Hematologic and serologic abnormalities are nonspecific. Plain abdominal X-rays are useful in excluding other causes of abdominal pain, such as perforated viscus or bowel obstruction. A normal plain film in a patient with pain out of proportion to physical findings is suggestive of early acute mesenteric ischemia and should prompt the consideration of diagnostic CTA and Doppler echography.

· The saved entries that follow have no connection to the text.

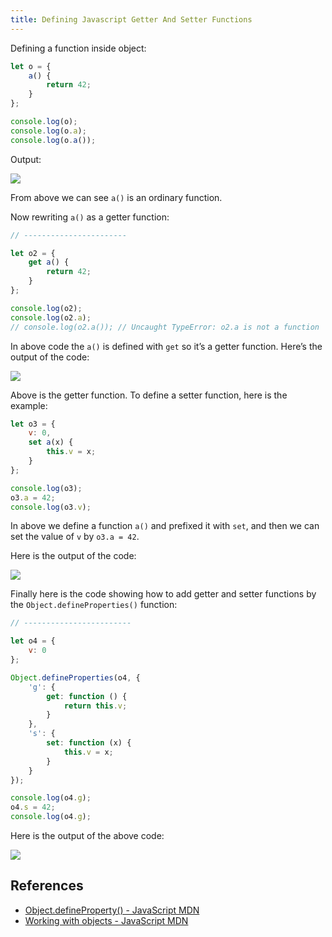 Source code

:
 ```yaml
---
title: Defining Javascript Getter And Setter Functions
---
```


Defining a function inside object:

```javascript
let o = {
    a() {
        return 42;
    }
};

console.log(o);
console.log(o.a);
console.log(o.a());
```

Output:

![](https://raw.githubusercontent.com/liweinan/blogpic2021i/master/may07/4651FA0A-BBD2-4600-BB38-28B7B519ABD1.png)

From above we can see `a()` is an ordinary function.

Now rewriting `a()` as a getter function:

```javascript
// -----------------------

let o2 = {
    get a() {
        return 42;
    }
};

console.log(o2);
console.log(o2.a);
// console.log(o2.a()); // Uncaught TypeError: o2.a is not a function
```

In above code the `a()` is defined with `get` so it’s a getter function. Here’s the output of the code:

![](https://raw.githubusercontent.com/liweinan/blogpic2021i/master/may07/24253504-3781-48C5-9204-7A638719C781.png)

Above is the getter function. To define a setter function, here is the example:

```javascript
let o3 = {
    v: 0,
    set a(x) {
        this.v = x;
    }
};

console.log(o3);
o3.a = 42;
console.log(o3.v);
```

In above we define a function `a()` and prefixed it with `set`, and then we can set the value of `v` by `o3.a = 42`.

Here is the output of the code:

![](https://raw.githubusercontent.com/liweinan/blogpic2021i/master/may07/F9BC463B-86DD-4884-82EA-903F21D0FE07.png)

Finally here is the code showing how to add getter and setter functions by the `Object.defineProperties()` function:

```javascript
// ------------------------

let o4 = {
    v: 0
};

Object.defineProperties(o4, {
    'g': {
        get: function () {
            return this.v;
        }
    },
    's': {
        set: function (x) {
            this.v = x;
        }
    }
});

console.log(o4.g);
o4.s = 42;
console.log(o4.g);
```

Here is the output of the above code:

![](https://raw.githubusercontent.com/liweinan/blogpic2021i/master/may07/81BC3FDB-6213-4B76-8A84-894EF19CC1E0.png)

## References

- [Object.defineProperty() - JavaScript MDN](https://developer.mozilla.org/en-US/docs/Web/JavaScript/Reference/Global_Objects/Object/defineProperty)
- [Working with objects - JavaScript MDN](https://developer.mozilla.org/en-US/docs/Web/JavaScript/Guide/Working_with_Objects#defining_getters_and_setters)

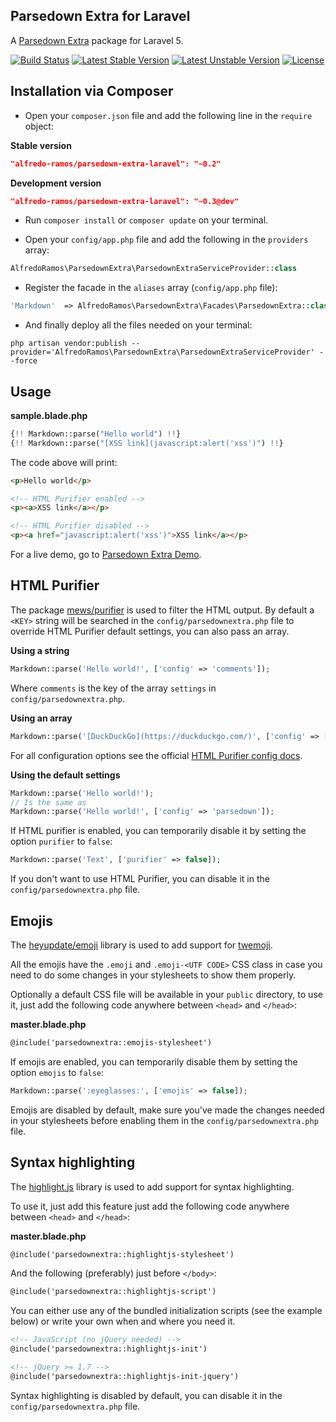 ## Parsedown Extra for Laravel
A [Parsedown Extra](https://github.com/erusev/parsedown-extra) package for Laravel 5.

[![Build Status](https://img.shields.io/travis/AlfredoRamos/parsedown-extra-laravel/master.svg?style=flat-square)](https://travis-ci.org/AlfredoRamos/parsedown-extra-laravel) [![Latest Stable Version](https://img.shields.io/github/tag/AlfredoRamos/parsedown-extra-laravel.svg?style=flat-square&label=stable)](https://github.com/AlfredoRamos/parsedown-extra-laravel/releases) [![Latest Unstable Version](https://img.shields.io/packagist/vpre/alfredo-ramos/parsedown-extra-laravel.svg?style=flat-square&label=unstable)](https://packagist.org/packages/alfredo-ramos/parsedown-extra-laravel) [![License](https://img.shields.io/packagist/l/alfredo-ramos/parsedown-extra-laravel.svg?style=flat-square)](https://packagist.org/packages/alfredo-ramos/parsedown-extra-laravel)

## Installation via Composer
* Open your ```composer.json``` file and add the following line in the ```require``` object:

**Stable version**
```json
"alfredo-ramos/parsedown-extra-laravel": "~0.2"
```

**Development version**
```json
"alfredo-ramos/parsedown-extra-laravel": "~0.3@dev"
```

* Run ```composer install``` or ```composer update``` on your terminal.

* Open your ```config/app.php``` file and add the following in the ```providers``` array:

```php
AlfredoRamos\ParsedownExtra\ParsedownExtraServiceProvider::class
```

* Register the facade in the ```aliases``` array (```config/app.php``` file):

```php
'Markdown'  => AlfredoRamos\ParsedownExtra\Facades\ParsedownExtra::class
```

* And finally deploy all the files needed on your terminal:

```shell
php artisan vendor:publish --provider='AlfredoRamos\ParsedownExtra\ParsedownExtraServiceProvider' --force
```

## Usage

**sample.blade.php**
```php
{!! Markdown::parse("Hello world") !!}
{!! Markdown::parse("[XSS link](javascript:alert('xss')") !!}
```

The code above will print:

```html
<p>Hello world</p>

<!-- HTML Purifier enabled -->
<p><a>XSS link</a></p>

<!-- HTML Purifier disabled -->
<p><a href="javascript:alert('xss')">XSS link</a></p>
```

For a live demo, go to [Parsedown Extra Demo](http://parsedown.org/extra/).

## HTML Purifier
The package [mews/purifier](https://packagist.org/packages/mews/purifier) is used to filter the HTML output. By default a ```<KEY>``` string will be searched in the ```config/parsedownextra.php``` file to override HTML Purifier default settings, you can also pass an array.

**Using a string**
```php
Markdown::parse('Hello world!', ['config' => 'comments']);
```

Where ```comments``` is the key of the array ```settings``` in ```config/parsedownextra.php```.

**Using an array**
```php
Markdown::parse('[DuckDuckGo](https://duckduckgo.com/)', ['config' => ['URI.Host' => 'localhost', 'URI.DisableExternal' => true]]);
```

For all configuration options see the official [HTML Purifier config docs](http://htmlpurifier.org/live/configdoc/plain.html).

**Using the default settings**
```php
Markdown::parse('Hello world!');
// Is the same as
Markdown::parse('Hello world!', ['config' => 'parsedown']);
```

If HTML purifier is enabled, you can temporarily disable it by setting the option ```purifier``` to ```false```:

```php
Markdown::parse('Text', ['purifier' => false]);
```

If you don't want to use HTML Purifier, you can disable it in the ```config/parsedownextra.php``` file.

## Emojis
The [heyupdate/emoji](https://packagist.org/packages/heyupdate/emoji) library is used to add support for [twemoji](https://github.com/twitter/twemoji).

All the emojis have the ```.emoji``` and ```.emoji-<UTF CODE>``` CSS class in case you need to do some changes in your stylesheets to show them properly.

Optionally a default CSS file will be available in your ```public``` directory, to use it, just add the following code anywhere between ```<head>``` and ```</head>```:

**master.blade.php**

```html
@include('parsedownextra::emojis-stylesheet')
```

If emojis are enabled, you can temporarily disable them by setting the option ```emojis``` to ```false```:

```php
Markdown::parse(':eyeglasses:', ['emojis' => false]);
```

Emojis are disabled by default, make sure you've made the changes needed in your stylesheets before enabling them in the ```config/parsedownextra.php``` file.

## Syntax highlighting
The [highlight.js](https://highlightjs.org/) library is used to add support for syntax highlighting.

To use it, just add this feature just add the following code anywhere between ```<head>``` and ```</head>```:

**master.blade.php**

```html
@include('parsedownextra::highlightjs-stylesheet')
```

And the following (preferably) just before ```</body>```:

```html
@include('parsedownextra::highlightjs-script')
```

You can either use any of the bundled initialization scripts (see the example below) or write your own when and where you need it.

```html
<!-- JavaScript (no jQuery needed) -->
@include('parsedownextra::highlightjs-init')

<!-- jQuery >= 1.7 -->
@include('parsedownextra::highlightjs-init-jquery')
```

Syntax highlighting is disabled by default, you can disable it in the ```config/parsedownextra.php``` file. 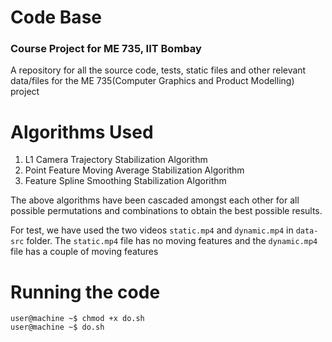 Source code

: # Code Base 
### Course Project for ME 735, IIT Bombay 
A repository for all the source code, tests, static files and other relevant data/files for the ME 735(Computer Graphics and Product Modelling) project 

# Algorithms Used 
1. L1 Camera Trajectory Stabilization Algorithm 
2. Point Feature Moving Average Stabilization Algorithm 
3. Feature Spline Smoothing Stabilization Algorithm 

The above algorithms have been cascaded amongst each other for all possible permutations and combinations to obtain the best possible results.

For test, we have used the two videos `static.mp4` and `dynamic.mp4` in `data-src` folder. The `static.mp4` file has no moving features and the `dynamic.mp4` file has a couple of moving features 

# Running the code
```
user@machine ~$ chmod +x do.sh 
user@machine ~$ do.sh 
``` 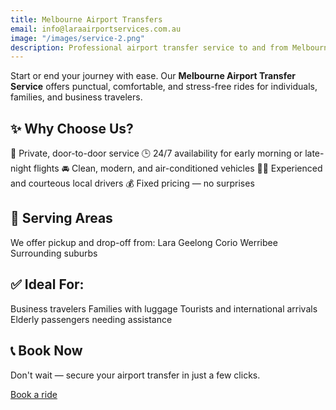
 ```yaml
---
title: Melbourne Airport Transfers
email: info@laraairportservices.com.au
image: "/images/service-2.png"
description: Professional airport transfer service to and from Melbourne Tullamarine Airport.
---
```


Start or end your journey with ease. Our **Melbourne Airport Transfer Service** offers punctual, comfortable, and stress-free rides for individuals, families, and business travelers.

## ✨ Why Choose Us?

🚗 Private, door-to-door service
🕒 24/7 availability for early morning or late-night flights
🚘 Clean, modern, and air-conditioned vehicles
🧑‍✈️ Experienced and courteous local drivers
💰 Fixed pricing — no surprises

## 📍 Serving Areas

We offer pickup and drop-off from:
Lara
Geelong
Corio
Werribee
Surrounding suburbs

## ✅ Ideal For:

Business travelers
Families with luggage
Tourists and international arrivals
Elderly passengers needing assistance

## 📞 Book Now

Don't wait — secure your airport transfer in just a few clicks.

[Book a ride](https://laraairportservices.square.site/s/appointments)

In conclusion, despite its rarity, NOMI should always be suspected in the differential diagnosis of abdominal pain in HD patients. The diagnosis of NOMI should be strongly considered in every patient who has abdominal pain and risk factors associated with the development of dehydration, proper dry weight assessment and ultrafiltration prescription in vulnerable populations are 2 keys to avoid and relive the occurrence of NOMI.

Disclosure Statement

On behalf of Dr. Chen Nan and the other authors, we declare that no financial or other conflict of interest exists in relation to the content of the article.